Prior to 1998, the foundation honored extraordinary accomplishments in public service through the Special Awards Program. Four awards were given annually until 1996: the John R. May Award, the Robert C. Kirkwood Award, the San Francisco Foundation Award, and the Helen Crocker Russell Award. The Awards Program was restructured so that the current Community Leadership Awards are given in the same spirit of leadership and recognition as the original leadership awards.

Click on the sections below to see past award recipients.
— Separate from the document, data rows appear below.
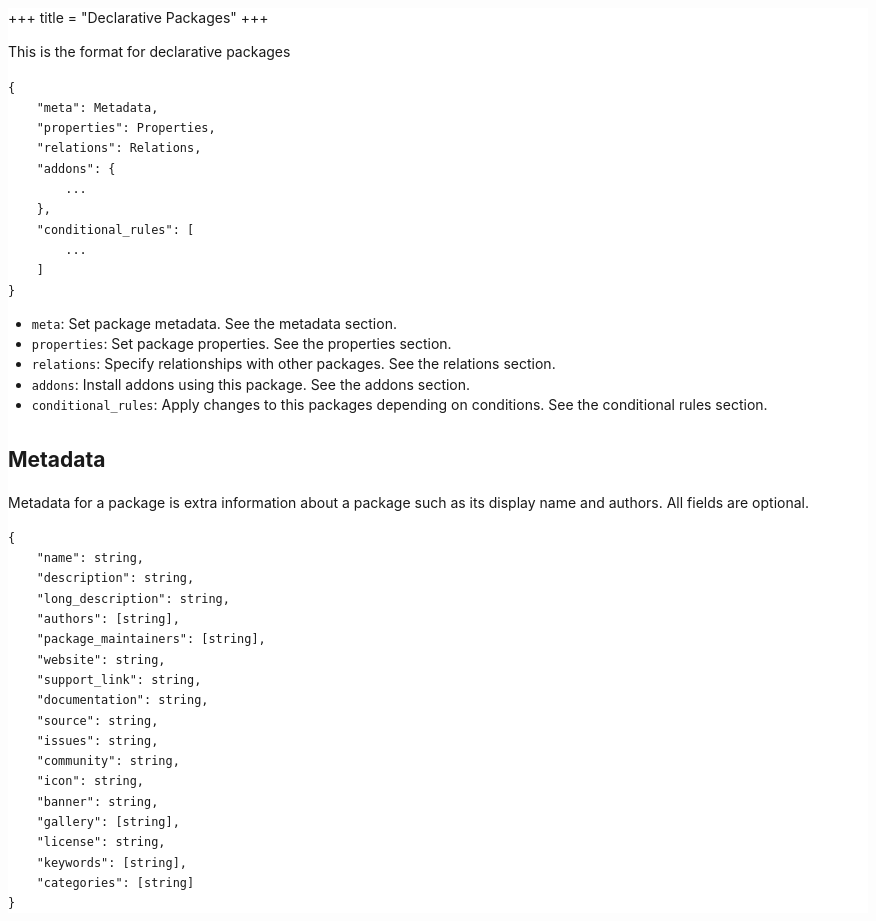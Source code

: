 +++
title = "Declarative Packages"
+++

This is the format for declarative packages

```
{
	"meta": Metadata,
	"properties": Properties,
	"relations": Relations,
	"addons": {
		...
	},
	"conditional_rules": [
		...
	]
}
```

- `meta`: Set package metadata. See the metadata section.
- `properties`: Set package properties. See the properties section.
- `relations`: Specify relationships with other packages. See the relations section.
- `addons`: Install addons using this package. See the addons section.
- `conditional_rules`: Apply changes to this packages depending on conditions. See the conditional rules section.

## Metadata

Metadata for a package is extra information about a package such as its display name and authors. All fields are optional.

```
{
	"name": string,
	"description": string,
	"long_description": string,
	"authors": [string],
	"package_maintainers": [string],
	"website": string,
	"support_link": string,
	"documentation": string,
	"source": string,
	"issues": string,
	"community": string,
	"icon": string,
	"banner": string,
	"gallery": [string],
	"license": string,
	"keywords": [string],
	"categories": [string]
}
```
2018 Community Leadership Award Winners

Art Award: Marc Bamuthi Joseph
Impact Award: Nuestra Casa
Innovation Award: Family Independence Initiative
Leadership Award: Del Seymour


Marc Bamuthi Joseph is a 2017 TED Global Fellow, an inaugural recipient of the Guggenheim Social Practice initiative, and an honoree of the United States Artists Rockefeller Fellowship. He is also the winner of the 2011 Herb Alpert Award in Theatre, and an inaugural recipient of the Doris Duke Performing Artist Award. In pursuit of affirmations of black life in the public realm, he co-founded the Life is Living Festival for Youth Speaks, and created the installation “Black Joy in the Hour of Chaos” for Creative Time. Joseph’s opera libretto, “We Shall Not Be Moved,” was named one of 2017’s Best Classical Music Performances by The New York Times. His evening length work, “/peh-LO-tah/,” was commissioned by the Kennedy Center for the Performing Arts, and was presented at BAM’s Harvey Theater as a part of the 2017 Next Wave Festival. His latest piece, “The Just and the Blind” investigates the crisis of over-sentencing in the prison industrial complex and will premiere at Carnegie Hall in March 2019. He proudly serves as chief of program and pedagogy at Yerba Buena Center for the Arts in San Francisco.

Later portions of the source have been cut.